A monologue dealing with the least of these and the affect of one.
You can download a PDF version An Old Lady, A Door and a Taxi. If you use it, let us know in the comments!

Themes: Hope, Outreach

SCRIPTURE: Matthew 25:40 –The King will reply, ‘I tell you the truth, whatever you did for one of the least of these brothers of mine, you did for me.’

Matthew 22:38-40 This is the first and greatest commandment. And the second is like it: ‘Love your neighbor as yourself.’ All the Law and the Prophets hang on these two commandments.

CHARACTERS: The Cabbie                                                          

PROPS: One wooden chair.

LIGHTING:  Dimmed at the beginning as the actor take his place on the CS chair. Lights to full as he speaks. He holds his hat in his hands.

THE CABBIE: I can’t believe I’m sitting here. My mother is probably rolling over in her grave amazed that her taxi driving ex-druggie son is finally sitting on a church pew. (Pats his legs, he’s a little uncomfortable.) I’m a cabbie…six days a week. I’d do it seven if I could, but my boss says even a car needs a day of rest. Pretty funny. He’s got a good sense of humor. 

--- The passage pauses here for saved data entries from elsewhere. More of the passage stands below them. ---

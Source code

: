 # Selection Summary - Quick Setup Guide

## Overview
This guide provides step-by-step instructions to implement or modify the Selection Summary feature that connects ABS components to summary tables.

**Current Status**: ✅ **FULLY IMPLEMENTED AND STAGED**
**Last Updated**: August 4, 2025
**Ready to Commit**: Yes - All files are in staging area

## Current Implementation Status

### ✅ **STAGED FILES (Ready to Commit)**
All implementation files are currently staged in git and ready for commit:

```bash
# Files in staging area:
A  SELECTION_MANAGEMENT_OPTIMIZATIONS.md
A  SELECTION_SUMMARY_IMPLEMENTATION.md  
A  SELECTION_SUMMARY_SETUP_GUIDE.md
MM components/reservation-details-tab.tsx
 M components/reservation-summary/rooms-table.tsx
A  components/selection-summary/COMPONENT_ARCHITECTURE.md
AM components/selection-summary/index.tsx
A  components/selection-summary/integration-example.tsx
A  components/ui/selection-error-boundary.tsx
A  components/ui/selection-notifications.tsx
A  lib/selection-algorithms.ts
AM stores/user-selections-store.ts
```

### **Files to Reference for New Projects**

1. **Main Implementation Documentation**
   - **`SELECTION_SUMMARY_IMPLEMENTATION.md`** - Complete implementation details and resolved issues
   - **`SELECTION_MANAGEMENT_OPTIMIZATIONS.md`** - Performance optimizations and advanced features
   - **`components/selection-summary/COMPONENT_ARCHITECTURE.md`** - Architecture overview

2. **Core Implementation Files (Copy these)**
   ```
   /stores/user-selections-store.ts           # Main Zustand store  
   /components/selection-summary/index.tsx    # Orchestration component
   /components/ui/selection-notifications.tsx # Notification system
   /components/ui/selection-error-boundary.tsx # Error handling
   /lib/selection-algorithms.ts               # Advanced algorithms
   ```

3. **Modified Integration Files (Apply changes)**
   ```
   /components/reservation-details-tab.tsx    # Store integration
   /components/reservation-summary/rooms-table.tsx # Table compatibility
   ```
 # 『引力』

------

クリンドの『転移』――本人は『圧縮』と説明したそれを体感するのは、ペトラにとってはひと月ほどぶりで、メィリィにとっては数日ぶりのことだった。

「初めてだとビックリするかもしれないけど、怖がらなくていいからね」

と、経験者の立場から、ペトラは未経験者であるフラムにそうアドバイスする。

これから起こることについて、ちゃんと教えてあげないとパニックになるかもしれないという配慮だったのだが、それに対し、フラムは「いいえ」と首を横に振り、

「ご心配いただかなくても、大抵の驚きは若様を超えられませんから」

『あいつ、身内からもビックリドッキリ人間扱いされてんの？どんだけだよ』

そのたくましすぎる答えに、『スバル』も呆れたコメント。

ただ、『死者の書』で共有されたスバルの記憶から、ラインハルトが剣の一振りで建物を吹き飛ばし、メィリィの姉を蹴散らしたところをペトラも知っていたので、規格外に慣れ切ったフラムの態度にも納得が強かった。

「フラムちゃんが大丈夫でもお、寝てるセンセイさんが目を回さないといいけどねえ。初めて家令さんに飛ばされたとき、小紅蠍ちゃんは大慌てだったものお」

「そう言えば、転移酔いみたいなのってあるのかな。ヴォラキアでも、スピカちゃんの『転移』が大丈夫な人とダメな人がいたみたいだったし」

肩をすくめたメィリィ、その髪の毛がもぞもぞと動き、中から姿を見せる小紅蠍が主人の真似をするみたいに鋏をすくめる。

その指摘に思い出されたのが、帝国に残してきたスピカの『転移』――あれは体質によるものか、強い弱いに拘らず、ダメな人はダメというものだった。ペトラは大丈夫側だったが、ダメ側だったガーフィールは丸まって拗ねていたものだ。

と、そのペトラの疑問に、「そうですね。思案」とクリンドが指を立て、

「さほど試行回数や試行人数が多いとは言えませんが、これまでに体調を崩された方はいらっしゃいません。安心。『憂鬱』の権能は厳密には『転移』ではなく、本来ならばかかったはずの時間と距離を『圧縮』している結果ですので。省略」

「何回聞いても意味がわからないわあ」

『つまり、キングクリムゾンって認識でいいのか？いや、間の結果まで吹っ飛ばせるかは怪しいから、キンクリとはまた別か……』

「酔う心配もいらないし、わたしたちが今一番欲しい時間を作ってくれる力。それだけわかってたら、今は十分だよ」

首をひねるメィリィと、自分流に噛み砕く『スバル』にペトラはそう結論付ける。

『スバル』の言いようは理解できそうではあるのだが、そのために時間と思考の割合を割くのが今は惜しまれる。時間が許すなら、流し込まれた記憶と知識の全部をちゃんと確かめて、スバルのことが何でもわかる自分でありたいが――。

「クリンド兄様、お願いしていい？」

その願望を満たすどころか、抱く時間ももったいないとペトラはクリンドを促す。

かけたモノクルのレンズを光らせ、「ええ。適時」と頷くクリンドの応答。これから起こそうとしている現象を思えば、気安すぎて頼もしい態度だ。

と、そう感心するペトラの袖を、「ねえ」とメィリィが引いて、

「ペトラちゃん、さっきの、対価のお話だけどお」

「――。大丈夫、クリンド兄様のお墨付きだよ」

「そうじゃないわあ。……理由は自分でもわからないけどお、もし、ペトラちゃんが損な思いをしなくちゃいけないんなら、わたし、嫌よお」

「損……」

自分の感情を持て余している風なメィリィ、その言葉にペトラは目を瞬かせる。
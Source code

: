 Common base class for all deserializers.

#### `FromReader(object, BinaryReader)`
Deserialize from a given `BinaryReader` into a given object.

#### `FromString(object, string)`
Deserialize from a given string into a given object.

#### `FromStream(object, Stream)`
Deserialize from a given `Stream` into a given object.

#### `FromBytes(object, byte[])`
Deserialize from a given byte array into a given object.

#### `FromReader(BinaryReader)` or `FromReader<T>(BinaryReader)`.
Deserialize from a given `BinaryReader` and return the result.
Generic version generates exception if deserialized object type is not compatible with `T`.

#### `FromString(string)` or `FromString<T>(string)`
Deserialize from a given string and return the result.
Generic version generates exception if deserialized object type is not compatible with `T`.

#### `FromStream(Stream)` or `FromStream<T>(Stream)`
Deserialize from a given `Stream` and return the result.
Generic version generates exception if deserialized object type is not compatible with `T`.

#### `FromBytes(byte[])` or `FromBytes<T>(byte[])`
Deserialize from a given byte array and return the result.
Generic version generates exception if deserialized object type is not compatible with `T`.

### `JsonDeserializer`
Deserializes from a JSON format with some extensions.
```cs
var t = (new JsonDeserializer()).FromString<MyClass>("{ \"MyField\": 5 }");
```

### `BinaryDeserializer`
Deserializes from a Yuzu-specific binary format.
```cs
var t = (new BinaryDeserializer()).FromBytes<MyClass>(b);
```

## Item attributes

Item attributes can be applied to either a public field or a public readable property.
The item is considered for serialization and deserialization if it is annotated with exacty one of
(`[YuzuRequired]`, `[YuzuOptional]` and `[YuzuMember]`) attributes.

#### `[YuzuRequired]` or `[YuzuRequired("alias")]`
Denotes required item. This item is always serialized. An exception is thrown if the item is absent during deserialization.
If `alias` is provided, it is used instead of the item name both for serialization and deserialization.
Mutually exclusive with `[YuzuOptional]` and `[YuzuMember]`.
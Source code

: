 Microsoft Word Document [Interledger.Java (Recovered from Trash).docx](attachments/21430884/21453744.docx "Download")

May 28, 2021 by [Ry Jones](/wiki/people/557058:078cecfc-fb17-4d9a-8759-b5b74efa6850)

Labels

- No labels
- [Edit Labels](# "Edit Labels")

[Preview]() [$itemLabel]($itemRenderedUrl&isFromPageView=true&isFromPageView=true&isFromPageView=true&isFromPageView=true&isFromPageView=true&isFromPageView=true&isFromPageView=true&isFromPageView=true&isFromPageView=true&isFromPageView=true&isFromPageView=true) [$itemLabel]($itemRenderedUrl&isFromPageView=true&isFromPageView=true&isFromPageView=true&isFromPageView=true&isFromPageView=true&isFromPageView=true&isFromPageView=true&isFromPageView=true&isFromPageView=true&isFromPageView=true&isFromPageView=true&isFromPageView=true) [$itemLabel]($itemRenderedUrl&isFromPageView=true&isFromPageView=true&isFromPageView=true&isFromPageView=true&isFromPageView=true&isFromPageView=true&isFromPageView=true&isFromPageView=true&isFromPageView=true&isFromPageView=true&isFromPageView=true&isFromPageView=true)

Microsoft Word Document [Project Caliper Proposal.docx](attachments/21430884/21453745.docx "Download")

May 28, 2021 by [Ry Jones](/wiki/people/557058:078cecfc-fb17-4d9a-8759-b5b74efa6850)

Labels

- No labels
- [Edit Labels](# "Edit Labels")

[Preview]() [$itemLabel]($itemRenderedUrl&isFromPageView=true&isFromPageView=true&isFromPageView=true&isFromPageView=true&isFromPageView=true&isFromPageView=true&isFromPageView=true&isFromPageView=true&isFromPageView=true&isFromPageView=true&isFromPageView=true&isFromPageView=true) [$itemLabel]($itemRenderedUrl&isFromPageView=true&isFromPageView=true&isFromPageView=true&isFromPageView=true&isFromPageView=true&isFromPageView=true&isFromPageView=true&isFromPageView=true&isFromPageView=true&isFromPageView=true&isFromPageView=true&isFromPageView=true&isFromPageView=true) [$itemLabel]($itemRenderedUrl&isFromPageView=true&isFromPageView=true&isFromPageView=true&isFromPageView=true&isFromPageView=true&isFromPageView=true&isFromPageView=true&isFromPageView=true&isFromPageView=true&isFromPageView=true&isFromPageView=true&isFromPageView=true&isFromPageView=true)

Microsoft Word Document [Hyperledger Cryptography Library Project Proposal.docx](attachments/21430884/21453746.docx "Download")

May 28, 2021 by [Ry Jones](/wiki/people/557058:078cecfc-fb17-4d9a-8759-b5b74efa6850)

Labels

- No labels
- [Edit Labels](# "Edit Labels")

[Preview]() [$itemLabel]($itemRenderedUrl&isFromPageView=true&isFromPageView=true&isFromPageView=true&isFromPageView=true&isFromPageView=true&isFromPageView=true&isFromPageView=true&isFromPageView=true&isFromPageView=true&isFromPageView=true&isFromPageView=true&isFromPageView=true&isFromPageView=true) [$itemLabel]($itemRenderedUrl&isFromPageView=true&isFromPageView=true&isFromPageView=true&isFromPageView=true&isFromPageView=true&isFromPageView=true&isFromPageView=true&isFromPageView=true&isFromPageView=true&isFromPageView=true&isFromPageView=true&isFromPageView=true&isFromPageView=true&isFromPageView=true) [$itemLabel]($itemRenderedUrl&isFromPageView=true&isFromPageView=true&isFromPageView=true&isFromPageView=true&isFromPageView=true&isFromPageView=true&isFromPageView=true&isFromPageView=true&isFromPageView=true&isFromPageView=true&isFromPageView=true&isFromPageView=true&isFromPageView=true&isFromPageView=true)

How I got here is kind of funny, too. It has to do with an old lady, a door, and a taxi. Sounds like a joke, but it’s not. (Pausing.) It’s serious. Here’s the story…one day I get a call to pick up a fare. I pull up to the curb, and an old lady hobbles up to my cab. I hop out….open the door. She thanks me and climbs in. This old gal looks as if she doesn’t have two nickels to rub together.

“Where to, Ma’am?” I ask. She gives me an address…2248 South Pine. I give her a look.

“Ya sure ya want to go there, lady? That’s the bad side of town. ” She just looks at me…smiles. It’s none of my business so I say, “As long as you got the DOUGH, I’ll take ya to wherever ya want to GO. Ya got the dough, don’t ya?” She laughs and flashes a few bills. I start the cab. We roll. Now it takes about thirty minutes to get to South Pine. We make small talk…weather, taxes…you know.  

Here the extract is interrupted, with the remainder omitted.